C’est dans le cadre de mon travail, pour un article paru dans le dernier numéro du magazine Japon Infos, que j’ai pu rencontrer Kôdô Nishimura. A 31 ans, ce Tokyoïte mène de front deux carrières bien distinctes : moine bouddhiste au temple familial, et make-up artist pour les médias et les concours de beauté. Singulier ? Probablement. Incompatible ? Certainement pas !

Sensible et bienveillant, Kôdô milite aux côtés de la communauté LGBTQ. Et que ce soit en toge ou à l’aide de ses pinceaux, il est bien déterminé à véhiculer un message de tolérance sur l’archipel, lui qui est ouvertement gay.



Afin de laisser une trace de cette rencontre sur le blog, j’ai décidé de partager avec vous quelques brèves de notre conversation. Ces dernières sont centrées sur la situation de la communauté LGBTQ au Japon, un thème que je voulais approfondir lors de cet échange très enrichissant. Cette courte retranscription se pose ainsi en complément de mon travail (que je vous invite à lire au préalable) qui retrace, lui, le parcours hors du commun de cette âme engagée, de son enfance difficile à sa formation monastique, en passant par les coulisses des concours Miss Univers qu’elle connaît comme sa trousse à maquillage.



(Kôdô en session maquillage, pour les photoshoots comme pour les concours Miss Univers. Photos: Seth Miranda, 2018-2019)




[12:48] Avez-vous dû réfléchir longtemps avant de devenir moine ?


[12:53] J’ai dû vraiment y réfléchir, car je suis homosexuel, j’aime le maquillage, j’aime porter des talons. Donc je ne savais pas si j’allais être accepté dans cette communauté.
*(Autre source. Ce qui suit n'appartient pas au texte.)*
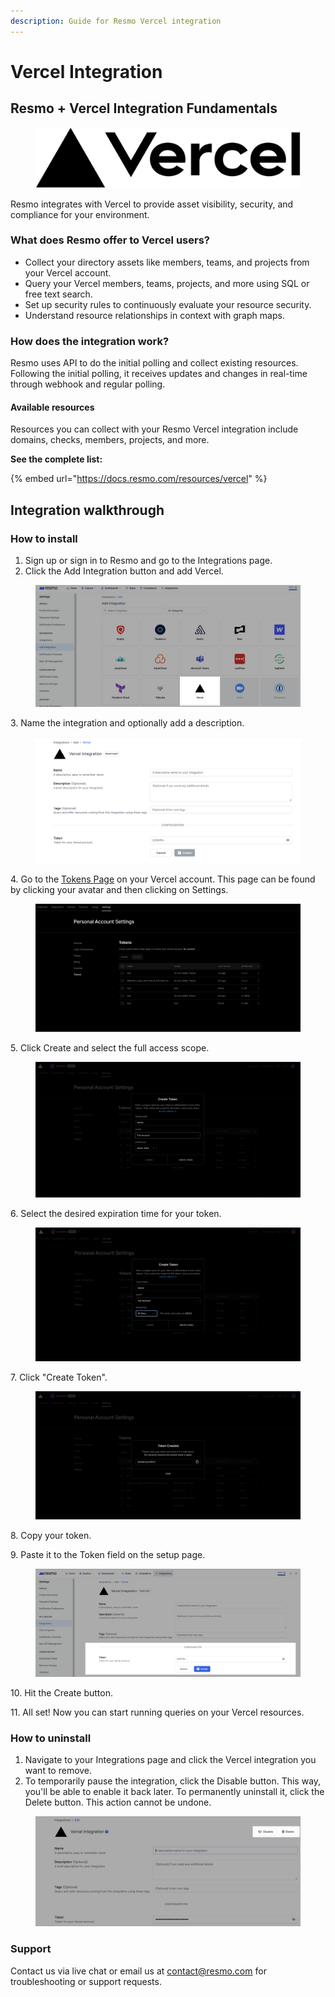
 ```yaml
---
description: Guide for Resmo Vercel integration
---
```


# Vercel Integration

## Resmo + Vercel Integration Fundamentals

<figure><img src="../.gitbook/assets/vercel-logo.png" alt=""><figcaption></figcaption></figure>

Resmo integrates with Vercel to provide asset visibility, security, and compliance for your environment.

### What does Resmo offer to Vercel users?

* Collect your directory assets like members, teams, and projects from your Vercel account.
* Query your Vercel members, teams, projects, and more using SQL or free text search.
* Set up security rules to continuously evaluate your resource security.
* Understand resource relationships in context with graph maps.

### How does the integration work?

Resmo uses API to do the initial polling and collect existing resources. Following the initial polling, it receives updates and changes in real-time through webhook and regular polling.

#### Available resources

Resources you can collect with your Resmo Vercel integration include domains, checks, members, projects, and more.

**See the complete list:**

{% embed url="https://docs.resmo.com/resources/vercel" %}

## Integration walkthrough

### How to install

1. Sign up or sign in to Resmo and go to the Integrations page.
2. Click the Add Integration button and add Vercel.

<figure><img src="../.gitbook/assets/add-vercel.png" alt=""><figcaption></figcaption></figure>

3\. Name the integration and optionally add a description.

<figure><img src="../.gitbook/assets/vercel-resmo.png" alt=""><figcaption></figcaption></figure>

4\. Go to the [Tokens Page](https://vercel.com/account/tokens) on your Vercel account. This page can be found by clicking your avatar and then clicking on Settings.

<figure><img src="../.gitbook/assets/account-settings.png" alt=""><figcaption></figcaption></figure>

5\. Click Create and select the full access scope.

<figure><img src="../.gitbook/assets/access-scope.png" alt=""><figcaption></figcaption></figure>

6\. Select the desired expiration time for your token.

<figure><img src="../.gitbook/assets/expiration-date-for-vercel-api.png" alt=""><figcaption></figcaption></figure>

7\. Click "Create Token".

<figure><img src="../.gitbook/assets/vercel-api-token-generation.png" alt=""><figcaption></figcaption></figure>

8\. Copy your token.

9\. Paste it to the Token field on the setup page.

<figure><img src="../.gitbook/assets/paste-token.png" alt=""><figcaption></figcaption></figure>

10\. Hit the Create button.

11\. All set! Now you can start running queries on your Vercel resources.

### How to uninstall

1. Navigate to your Integrations page and click the Vercel integration you want to remove.
2. To temporarily pause the integration, click the Disable button. This way, you'll be able to enable it back later. To permanently uninstall it, click the Delete button. This action cannot be undone.

<figure><img src="../.gitbook/assets/delete-disable-buttons.png" alt=""><figcaption></figcaption></figure>

### Support

Contact us via live chat or email us at contact@resmo.com for troubleshooting or support requests.

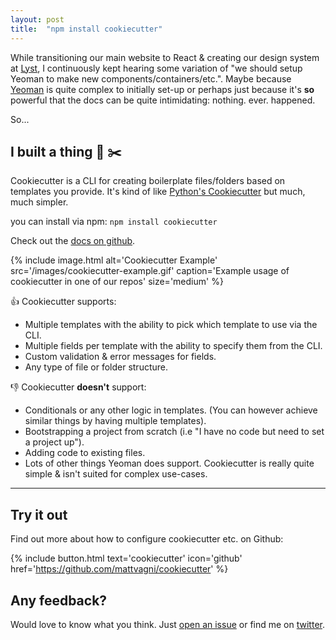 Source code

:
 ```yaml
---
layout: post
title:  "npm install cookiecutter"
---
```

While transitioning our main website to React & creating our design system at [Lyst](https://www.lyst.com), I continuously kept hearing some variation of "we should setup Yeoman to make new components/containers/etc.". Maybe because [Yeoman](http://yeoman.io/) is quite complex to initially set-up or perhaps just because it's **so** powerful that the docs can be quite intimidating: nothing. ever. happened.

So...

## I built a thing 🍪 ✂️
Cookiecutter is a CLI for creating boilerplate files/folders based on templates you provide. It's kind of like [Python's Cookiecutter](https://github.com/audreyr/cookiecutter) but much, much simpler.

you can install via npm: `npm install cookiecutter`

Check out the [docs on github](https://github.com/mattvagni/cookiecutter).

{% include image.html alt='Cookiecutter Example' src='/images/cookiecutter-example.gif' caption='Example usage of cookiecutter in one of our repos' size='medium' %}

👍 Cookiecutter supports:

- Multiple templates with the ability to pick which template to use via the CLI.
- Multiple fields per template with the ability to specify them from the CLI.
- Custom validation & error messages for fields.
- Any type of file or folder structure.

👎 Cookiecutter **doesn't** support:

- Conditionals or any other logic in templates. (You can however achieve similar things by having multiple templates).
- Bootstrapping a project from scratch (i.e "I have no code but need to set a project up").
- Adding code to existing files.
- Lots of other things Yeoman does support. Cookiecutter is really quite simple & isn't suited for complex use-cases.

---

## Try it out
Find out more about how to configure cookiecutter etc. on Github:

{% include button.html text='cookiecutter' icon='github' href='https://github.com/mattvagni/cookiecutter' %}

## Any feedback?
Would love to know what you think. Just [open an issue](https://github.com/mattvagni/cookiecutter/issues/new) or find me on [twitter](https://www.twitter.com/mattvagni).
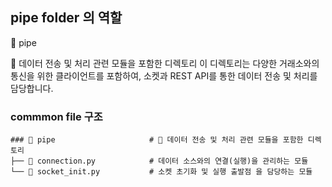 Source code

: ## pipe folder 의 역할 

📂 pipe

📡 데이터 전송 및 처리 관련 모듈을 포함한 디렉토리
이 디렉토리는 다양한 거래소와의 통신을 위한 클라이언트를 포함하여, 소켓과 REST API를 통한 데이터 전송 및 처리를 담당합니다.


### commmon file 구조 
```
### 📂 pipe                     # 📡 데이터 전송 및 처리 관련 모듈을 포함한 디렉토리
├── 🐍 connection.py            # 데이터 소스와의 연결(실행)을 관리하는 모듈
└── 🐍 socket_init.py           # 소켓 초기화 및 실행 출발점 을 담당하는 모듈
```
[15:45] Au Japon, le bouddhisme a beaucoup évolué. Maintenant, les moines peuvent se marier. Ils peuvent manger ce qu’ils veulent. Ils travaillent aussi à côté, car certains ne pourraient pas survivre autrement. Beaucoup sont profs, d’autres sont médecins. L’important est de diffuser un message d’égalité, que tout le monde peut être sauvé et aimé. Le reste [la sexualité y compris], ce n’est pas un problème.


[16:49] Personnellement, je n’essayais pas de détruire le bouddhisme [quand il a choisi de devenir moine], j’essayais de faire en sorte que tout le monde soit accepté. J’essayais d’être moi-même. C’est pour cela que je peux être confiant aujourd’hui dans mon rôle de moine. En aidant à mon tour les personnes qui se sentent différentes. Surtout que beaucoup de personnes dans le monde se sentent limitées par la religion! La religion n’est pourtant pas là pour brimer les gens. Elle est là pour les aider à s’épanouir et à se sentir bien avec soi-même. Je pense qu’il est important aujourd’hui, surtout en tant que religieux, de repenser au but de la religion. Au but premier.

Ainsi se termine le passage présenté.